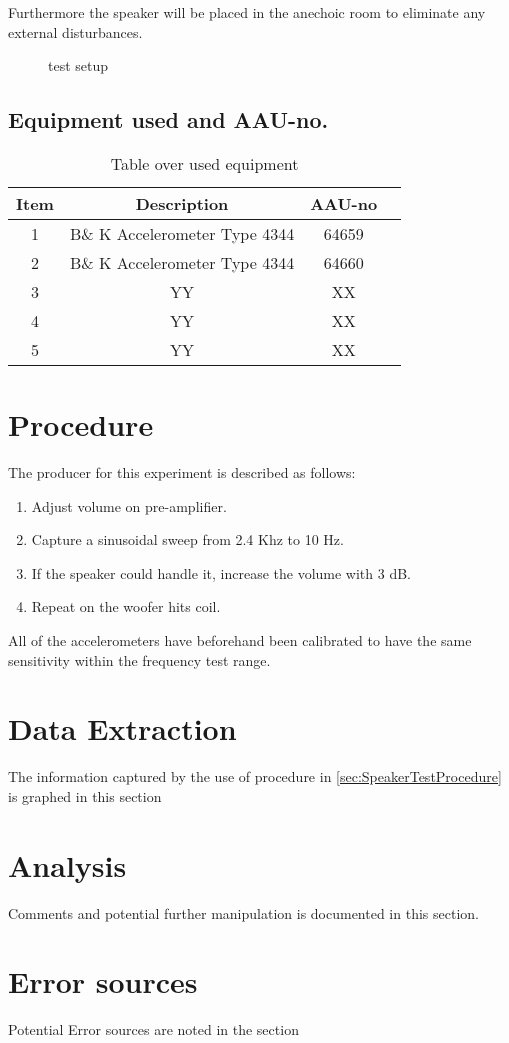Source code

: Furthermore the speaker will be placed in the anechoic room to eliminate any external disturbances. 


\begin{figure}[H]
\centering
{}
\caption{test setup}
\label{figure:SpeakertestSetup}
\end{figure}

\subsection*{Equipment used and AAU-no.}

\begin{table}[H]
\centering
{}
\begin{tabular}{S[table-format=1]ccc} \toprule
    {Item} & {Description} & {AAU-no} \\       &  B\& K Accelerometer Type 4344  & 64659   \\ 
    2      &  B\& K Accelerometer Type 4344  & 64660   \\ 
    3      & YY  & XX   \\
    4      & YY  & XX   \\ 
    5      & YY  & XX  \\ \bottomrule 
\end{tabular}
\caption{Table over used equipment}
\end{table}



\section{Procedure}\label{sec:SpeakerTestProcedure}

The producer for this experiment is described as follows:
\begin{enumerate}
\item Adjust volume on pre-amplifier.
\item Capture a sinusoidal sweep from 2.4 Khz to 10 Hz.
\item If the speaker could handle it, increase the volume with 3 dB.
\item Repeat on the woofer hits coil. 
\end{enumerate}

All of the accelerometers have beforehand been calibrated to have the same sensitivity within the frequency test range.


\section{Data Extraction}

The information captured by the use of procedure in \autoref{sec:SpeakerTestProcedure} is graphed in this section


\section{Analysis}

Comments and potential further manipulation is documented in this section. 

\section{Error sources}

Potential Error sources are noted in the section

__Instructions to follow__. Starting at the first line of the listing above, write out each line exactly and nothing else until you reach the line containing "Khz to 10 Hz.", which is included as well; omit all pictures.

__Solution__.
Source code

: Furthermore the speaker will be placed in the anechoic room to eliminate any external disturbances. 


\begin{figure}[H]
\centering
{}
\caption{test setup}
\label{figure:SpeakertestSetup}
\end{figure}

\subsection*{Equipment used and AAU-no.}

\begin{table}[H]
\centering
{}
\begin{tabular}{S[table-format=1]ccc} \toprule
    {Item} & {Description} & {AAU-no} \\       &  B\& K Accelerometer Type 4344  & 64659   \\ 
    2      &  B\& K Accelerometer Type 4344  & 64660   \\ 
    3      & YY  & XX   \\
    4      & YY  & XX   \\ 
    5      & YY  & XX  \\ \bottomrule 
\end{tabular}
\caption{Table over used equipment}
\end{table}



\section{Procedure}\label{sec:SpeakerTestProcedure}

The producer for this experiment is described as follows:
\begin{enumerate}
\item Adjust volume on pre-amplifier.
\item Capture a sinusoidal sweep from 2.4 Khz to 10 Hz.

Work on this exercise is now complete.